:: GOAL OF THE EXERCISE ::
Check every line of the data below for the string "nguyên", and copy the ones that hold it.

[Dataset entries]
***

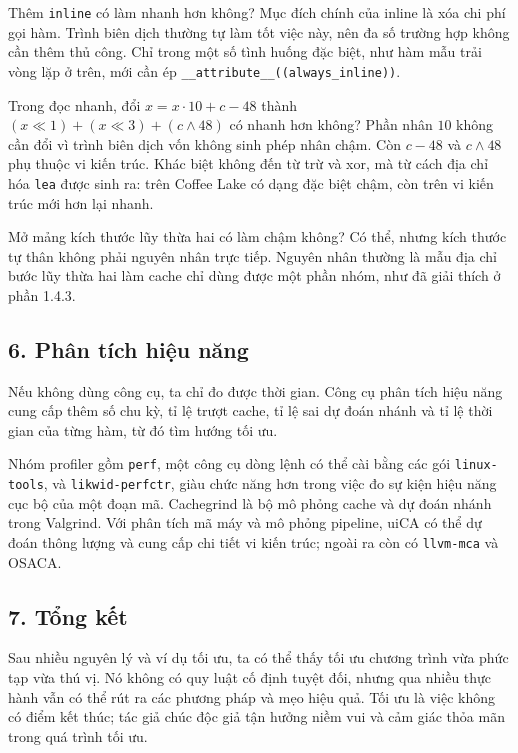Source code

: \documentclass[11pt]{article}
\begin{document}
Thêm \texttt{inline} có làm nhanh hơn không? Mục đích chính của inline là xóa
chi phí gọi hàm. Trình biên dịch thường tự làm tốt việc này, nên đa số trường
hợp không cần thêm thủ công. Chỉ trong một số tình huống đặc biệt, như hàm mẫu
trải vòng lặp ở trên, mới cần ép \texttt{\_\_attribute\_\_((always\_inline))}.

Trong đọc nhanh, đổi \(x=x\cdot10+c-48\) thành
\((x\ll1)+(x\ll3)+(c\mathbin{\wedge}48)\) có nhanh hơn không? Phần nhân \(10\)
không cần đổi vì trình biên dịch vốn không sinh phép nhân chậm. Còn \(c-48\)
và \(c\mathbin{\wedge}48\) phụ thuộc vi kiến trúc. Khác biệt không đến từ trừ
và xor, mà từ cách địa chỉ hóa \texttt{lea} được sinh ra: trên Coffee Lake có
dạng đặc biệt chậm, còn trên vi kiến trúc mới hơn lại nhanh.

Mở mảng kích thước lũy thừa hai có làm chậm không? Có thể, nhưng kích thước tự
thân không phải nguyên nhân trực tiếp. Nguyên nhân thường là mẫu địa chỉ bước
lũy thừa hai làm cache chỉ dùng được một phần nhóm, như đã giải thích ở phần
1.4.3.

\subsection*{6. Phân tích hiệu năng}

Nếu không dùng công cụ, ta chỉ đo được thời gian. Công cụ phân tích hiệu năng
cung cấp thêm số chu kỳ, tỉ lệ trượt cache, tỉ lệ sai dự đoán nhánh và tỉ lệ
thời gian của từng hàm, từ đó tìm hướng tối ưu.

Nhóm profiler gồm \texttt{perf}, một công cụ dòng lệnh có thể cài bằng các gói
\texttt{linux-tools}, và \texttt{likwid-perfctr}, giàu chức năng hơn trong việc
đo sự kiện hiệu năng cục bộ của một đoạn mã. Cachegrind là bộ mô phỏng cache và
dự đoán nhánh trong Valgrind. Với phân tích mã máy và mô phỏng pipeline, uiCA
có thể dự đoán thông lượng và cung cấp chi tiết vi kiến trúc; ngoài ra còn có
\texttt{llvm-mca} và OSACA.

\subsection*{7. Tổng kết}

Sau nhiều nguyên lý và ví dụ tối ưu, ta có thể thấy tối ưu chương trình vừa
phức tạp vừa thú vị. Nó không có quy luật cố định tuyệt đối, nhưng qua nhiều
thực hành vẫn có thể rút ra các phương pháp và mẹo hiệu quả. Tối ưu là việc
không có điểm kết thúc; tác giả chúc độc giả tận hưởng niềm vui và cảm giác
thỏa mãn trong quá trình tối ưu.
\end{document}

***

:: TASK SOLUTION ::
thân không phải nguyên nhân trực tiếp. Nguyên nhân thường là mẫu địa chỉ bước
Sau nhiều nguyên lý và ví dụ tối ưu, ta có thể thấy tối ưu chương trình vừa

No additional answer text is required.